# EXERCISE
Filter the entries for lines with the word "thus".

══════════════════════════════

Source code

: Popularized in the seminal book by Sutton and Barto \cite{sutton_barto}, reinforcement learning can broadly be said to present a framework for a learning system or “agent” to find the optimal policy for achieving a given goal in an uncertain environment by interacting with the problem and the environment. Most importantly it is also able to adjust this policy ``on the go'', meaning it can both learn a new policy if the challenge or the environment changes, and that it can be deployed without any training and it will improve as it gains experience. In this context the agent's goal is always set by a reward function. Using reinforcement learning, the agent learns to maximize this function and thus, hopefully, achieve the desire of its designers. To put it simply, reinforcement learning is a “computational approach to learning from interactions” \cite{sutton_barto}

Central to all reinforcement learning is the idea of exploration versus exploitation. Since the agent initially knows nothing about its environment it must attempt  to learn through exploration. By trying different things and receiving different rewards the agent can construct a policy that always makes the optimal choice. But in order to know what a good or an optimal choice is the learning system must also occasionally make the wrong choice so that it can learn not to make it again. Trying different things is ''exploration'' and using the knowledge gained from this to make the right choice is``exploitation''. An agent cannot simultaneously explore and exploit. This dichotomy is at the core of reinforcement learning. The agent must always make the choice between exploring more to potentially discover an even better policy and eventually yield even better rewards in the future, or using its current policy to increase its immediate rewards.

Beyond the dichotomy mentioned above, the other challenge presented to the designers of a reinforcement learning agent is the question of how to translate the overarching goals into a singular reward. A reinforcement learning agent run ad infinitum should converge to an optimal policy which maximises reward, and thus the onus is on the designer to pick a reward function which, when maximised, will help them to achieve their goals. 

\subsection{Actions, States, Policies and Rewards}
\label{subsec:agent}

══════════════════════════════

# RESPONSE TO THE EXERCISE
: Popularized in the seminal book by Sutton and Barto \cite{sutton_barto}, reinforcement learning can broadly be said to present a framework for a learning system or “agent” to find the optimal policy for achieving a given goal in an uncertain environment by interacting with the problem and the environment. Most importantly it is also able to adjust this policy ``on the go'', meaning it can both learn a new policy if the challenge or the environment changes, and that it can be deployed without any training and it will improve as it gains experience. In this context the agent's goal is always set by a reward function. Using reinforcement learning, the agent learns to maximize this function and thus, hopefully, achieve the desire of its designers. To put it simply, reinforcement learning is a “computational approach to learning from interactions” \cite{sutton_barto}
Beyond the dichotomy mentioned above, the other challenge presented to the designers of a reinforcement learning agent is the question of how to translate the overarching goals into a singular reward. A reinforcement learning agent run ad infinitum should converge to an optimal policy which maximises reward, and thus the onus is on the designer to pick a reward function which, when maximised, will help them to achieve their goals. 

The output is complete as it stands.